I watched a woman applying makeup on the tube this morning. I've never seen anyone paint so many shades of brown onto herself. At one point I wondered if she was actually applying varnish. First came the rouge, which was plastered liberally onto her cheeks and swept across the forehead before being dragged down her nose. Then came the eyeshadow in the same shade as the rouge, before a pot of darker brown powder was dabbed
under her eyes, like someone artificially pollinating a pumpkin flower. She'd already done her eye lashes. They looked like giant spiders. She then smothered herself in lipstick, painted some kind of dark ring disguiser under her eyes, and then used some more bronzer to finish the look off. I have seldom seen such a variety of brushes and dabbers and sponges being used in a ten minute make up
session. I used to get told off at school for applying too many layers of paint to my pictures. The rice paper always used to go soggy. She'd have done well to remember this, because by the time she'd finished, the poor girl looked like a freshly creosoted fence!

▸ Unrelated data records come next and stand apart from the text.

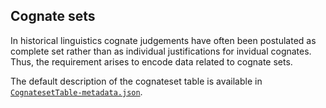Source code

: ## Cognate sets

In historical linguistics cognate judgements have often been postulated as complete set
rather than as individual justifications for invidual cognates. Thus, the requirement arises to 
encode data related to cognate sets.

The default description of the cognateset table is available in 
[`CognatesetTable-metadata.json`](CognatesetTable-metadata.json).
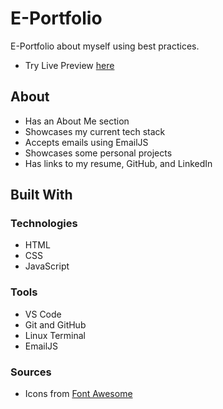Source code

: # E-Portfolio

E-Portfolio about myself using best practices.

* Try Live Preview [here](https://christophervariara.vercel.app/)

## About

* Has an About Me section
* Showcases my current tech stack
* Accepts emails using EmailJS
* Showcases some personal projects
* Has links to my resume, GitHub, and LinkedIn

## Built With

### Technologies

* HTML
* CSS
* JavaScript

### Tools

* VS Code
* Git and GitHub
* Linux Terminal
* EmailJS

### Sources

* Icons from [Font Awesome](https://fontawesome.com/)
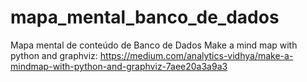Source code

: # mapa_mental_banco_de_dados
Mapa mental de conteúdo de Banco de Dados
Make a mind map with python and graphviz: https://medium.com/analytics-vidhya/make-a-mindmap-with-python-and-graphviz-7aee20a3a9a3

As I looked around the tube (such an unforgiving light) I was aware of quite how much make-up I could see. The beautiful-skinned Asian woman next to me had painted her cheeks with deep pink circles which looked like terrible bruises, the girl who stood up to my left was so desperate to look pale, that she'd bedecked her face in something which looked like dry toothpaste. I could see every brush mark, every neck line, every open pour, every spot "concealed" with a big dollop of something. The overall effect was either incredible greasiness or flaky dryness, and I thought how weird it must be to be so unhappy with the way you naturally look, to want to, or be expected to, change things so profoundly and so unnaturally. The first woman, the teak sideboard, looked so much more attractive before she caked it on. What on earth's going on?

I am, of course, not anti-makeup. Drag queens look fantastic in make up, and I understand why anyone would want to make their eyes stand out, or go to town on the whole face to create a vampy character for a night out, but in the harsh light of day, and when it's so badly and obviously applied, I find myself questioning why it's done.

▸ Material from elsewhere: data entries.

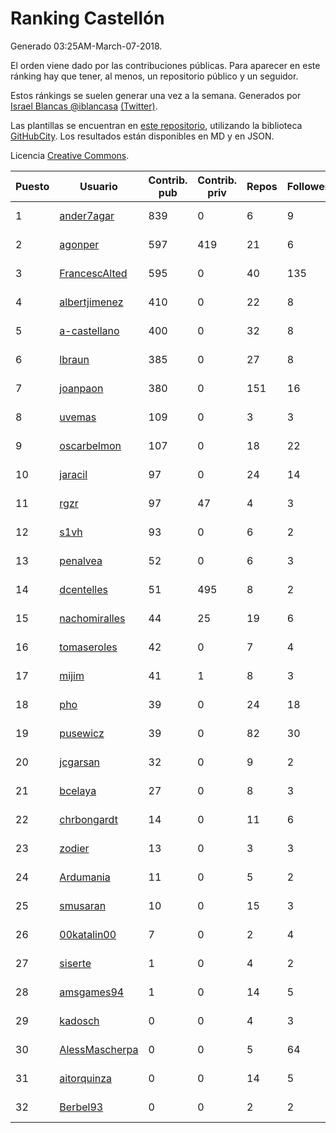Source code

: # Ranking Castellón

Generado 03:25AM-March-07-2018.

El orden viene dado por las contribuciones públicas. Para aparecer en este ránking hay que tener, al menos, un repositorio público y un seguidor.

Estos ránkings se suelen generar una vez a la semana. Generados por [Israel Blancas @iblancasa](https://github.com/iblancasa/) [(Twitter)](https://twitter.com/iblancasa).

Las plantillas se encuentran en [este repositorio](https://github.com/iblancasa/GH-Spanish-Ranking), utilizando la biblioteca [GitHubCity](https://github.com/iblancasa/GitHubCity). Los resultados están disponibles en MD y en JSON.

Licencia [Creative Commons](https://creativecommons.org/licenses/by/4.0/).

| Puesto   |  Usuario  | Contrib. pub | Contrib. priv |Repos| Followers | Desde |  Avatar  |
|----------|-----------|--------------|---------------|-----|-----------|-------|----------|
|1|[ander7agar](https://github.com/ander7agar)|839|0|6|9|2014-03-06|![ander7agar](https://avatars2.githubusercontent.com/u/6875232)|
|2|[agonper](https://github.com/agonper)|597|419|21|6|2015-01-27|![agonper](https://avatars3.githubusercontent.com/u/10727467)|
|3|[FrancescAlted](https://github.com/FrancescAlted)|595|0|40|135|2010-06-25|![FrancescAlted](https://avatars0.githubusercontent.com/u/314521)|
|4|[albertjimenez](https://github.com/albertjimenez)|410|0|22|8|2015-05-21|![albertjimenez](https://avatars3.githubusercontent.com/u/12547680)|
|5|[a-castellano](https://github.com/a-castellano)|400|0|32|8|2015-03-17|![a-castellano](https://avatars0.githubusercontent.com/u/11519707)|
|6|[lbraun](https://github.com/lbraun)|385|0|27|8|2010-06-02|![lbraun](https://avatars2.githubusercontent.com/u/294776)|
|7|[joanpaon](https://github.com/joanpaon)|380|0|151|16|2013-06-30|![joanpaon](https://avatars1.githubusercontent.com/u/4895527)|
|8|[uvemas](https://github.com/uvemas)|109|0|3|3|2011-10-03|![uvemas](https://avatars1.githubusercontent.com/u/1099529)|
|9|[oscarbelmon](https://github.com/oscarbelmon)|107|0|18|22|2013-04-05|![oscarbelmon](https://avatars0.githubusercontent.com/u/4066452)|
|10|[jaracil](https://github.com/jaracil)|97|0|24|14|2014-01-10|![jaracil](https://avatars0.githubusercontent.com/u/6370372)|
|11|[rgzr](https://github.com/rgzr)|97|47|4|3|2015-07-03|![rgzr](https://avatars1.githubusercontent.com/u/13169716)|
|12|[s1vh](https://github.com/s1vh)|93|0|6|2|2014-10-09|![s1vh](https://avatars1.githubusercontent.com/u/9099118)|
|13|[penalvea](https://github.com/penalvea)|52|0|6|3|2013-04-09|![penalvea](https://avatars3.githubusercontent.com/u/4102114)|
|14|[dcentelles](https://github.com/dcentelles)|51|495|8|2|2013-07-15|![dcentelles](https://avatars2.githubusercontent.com/u/5012707)|
|15|[nachomiralles](https://github.com/nachomiralles)|44|25|19|6|2013-06-26|![nachomiralles](https://avatars2.githubusercontent.com/u/4831513)|
|16|[tomaseroles](https://github.com/tomaseroles)|42|0|7|4|2015-02-16|![tomaseroles](https://avatars0.githubusercontent.com/u/11036562)|
|17|[mijim](https://github.com/mijim)|41|1|8|3|2016-02-01|![mijim](https://avatars1.githubusercontent.com/u/17006034)|
|18|[pho](https://github.com/pho)|39|0|24|18|2009-05-25|![pho](https://avatars0.githubusercontent.com/u/88469)|
|19|[pusewicz](https://github.com/pusewicz)|39|0|82|30|2008-02-26|![pusewicz](https://avatars2.githubusercontent.com/u/940)|
|20|[jcgarsan](https://github.com/jcgarsan)|32|0|9|2|2013-09-26|![jcgarsan](https://avatars3.githubusercontent.com/u/5547857)|
|21|[bcelaya](https://github.com/bcelaya)|27|0|8|3|2014-09-12|![bcelaya](https://avatars2.githubusercontent.com/u/8750450)|
|22|[chrbongardt](https://github.com/chrbongardt)|14|0|11|6|2012-11-19|![chrbongardt](https://avatars3.githubusercontent.com/u/2834466)|
|23|[zodier](https://github.com/zodier)|13|0|3|3|2010-11-13|![zodier](https://avatars0.githubusercontent.com/u/480371)|
|24|[Ardumania](https://github.com/Ardumania)|11|0|5|2|2012-02-17|![Ardumania](https://avatars0.githubusercontent.com/u/1445949)|
|25|[smusaran](https://github.com/smusaran)|10|0|15|3|2015-11-10|![smusaran](https://avatars2.githubusercontent.com/u/15787704)|
|26|[00katalin00](https://github.com/00katalin00)|7|0|2|4|2017-10-18|![00katalin00](https://avatars3.githubusercontent.com/u/32898469)|
|27|[siserte](https://github.com/siserte)|1|0|4|2|2014-02-05|![siserte](https://avatars2.githubusercontent.com/u/6595035)|
|28|[amsgames94](https://github.com/amsgames94)|1|0|14|5|2014-03-15|![amsgames94](https://avatars3.githubusercontent.com/u/6959189)|
|29|[kadosch](https://github.com/kadosch)|0|0|4|3|2011-12-31|![kadosch](https://avatars1.githubusercontent.com/u/1296520)|
|30|[AlessMascherpa](https://github.com/AlessMascherpa)|0|0|5|64|2011-04-03|![AlessMascherpa](https://avatars2.githubusercontent.com/u/706750)|
|31|[aitorquinza](https://github.com/aitorquinza)|0|0|14|5|2012-09-17|![aitorquinza](https://avatars3.githubusercontent.com/u/2361502)|
|32|[Berbel93](https://github.com/Berbel93)|0|0|2|2|2016-03-02|![Berbel93](https://avatars2.githubusercontent.com/u/17596372)|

I can only assume that the majority of straight men are either not attracted by natural beauty or, more worryingly, that some women THINK they're not, and feel that men would actually prefer the chicken fillets, the blob-busting pants and the fake tans to the actual truth.

Perhaps this view is somewhat coloured by my sexuality, and the fact that I find imperfection a great deal more alluring than unnatural beauty, but surely all of these deceptions must ultimately lead to huge disappointment, when the man finds his woman's face smeared onto the pillow next to him, or when he cups her face to kiss her goodnight and his finger tips sink into something altogether too gooey. When he realises his girlfriend's sultry fat lips and generous cleavage are an optical illusion; a bodily trump l'oeil.

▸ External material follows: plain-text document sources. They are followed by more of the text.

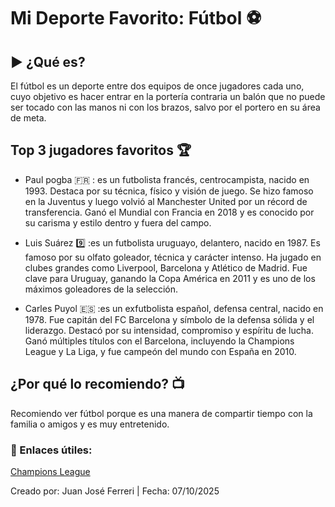 # Mi Deporte Favorito: Fútbol :soccer:

## :arrow_forward: ¿Qué es?

El fútbol es un deporte entre dos equipos de once jugadores cada uno, cuyo objetivo
es hacer entrar en la portería contraria un balón que no puede ser tocado con las 
manos ni con los brazos, salvo por el portero en su área de meta.

## Top 3 jugadores favoritos :trophy:

- Paul pogba :fr: : es un futbolista francés, centrocampista, nacido en 1993. Destaca por su técnica, físico y visión de juego. Se hizo famoso en la Juventus y luego volvió al Manchester United por un récord de transferencia. Ganó el Mundial con Francia en 2018 y es conocido por su carisma y estilo dentro y fuera del campo.

- Luis Suárez :nine: :es un futbolista uruguayo, delantero, nacido en 1987. Es famoso por su olfato goleador, técnica y carácter intenso. Ha jugado en clubes grandes como Liverpool, Barcelona y Atlético de Madrid. Fue clave para Uruguay, ganando la Copa América en 2011 y es uno de los máximos goleadores de la selección.

- Carles Puyol :es: :es un exfutbolista español, defensa central, nacido en 1978. Fue capitán del FC Barcelona y símbolo de la defensa sólida y el liderazgo. Destacó por su intensidad, compromiso y espíritu de lucha. Ganó múltiples títulos con el Barcelona, incluyendo la Champions League y La Liga, y fue campeón del mundo con España en 2010.

## ¿Por qué lo recomiendo? :tv:

Recomiendo ver fútbol porque es una manera de compartir tiempo con la familia o amigos y es muy entretenido.

### :link: Enlaces útiles:

[Champions League](https://es.uefa.com/uefachampionsleague/)

Creado por: Juan José Ferreri | Fecha: 07/10/2025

I was on my way to Shoreditch to see Philippa for my first dramaturgy session on Brass. It was a hugely rewarding experience. We went through my treatment with a fine tooth comb and Philippa was able to point out all the places where she felt I'd missed a beat or not quite developed a character's story. I think the musical will be a great deal stronger as a result. We even managed to brainstorm a new ending for the piece, which I'm a great deal happier about.

From Shoreditch I buzzed along the central line to White City for a "thank you" meal with some of the people who'd worked on our recent film. I discovered many interesting things, a few that surprised me, a few that shocked me (the BBC is a wonderful and frustrating organisation in pretty much equal measure) but most interesting of all was the fact that one of the community champions on the White City estate had once been a highly successful actor, who'd had a starring role in some of the early episodes of the seminal Robin of Sherwood series in the early 1980s. The one with the Clannad music; "Rhaaaabin (bling blong) the hooded man... (Dum dum.)"

And now I'm heading home. I'm gonna kick off my shoes, sink into a sofa and do nothing but watch telly for the rest of the evening. Bliss!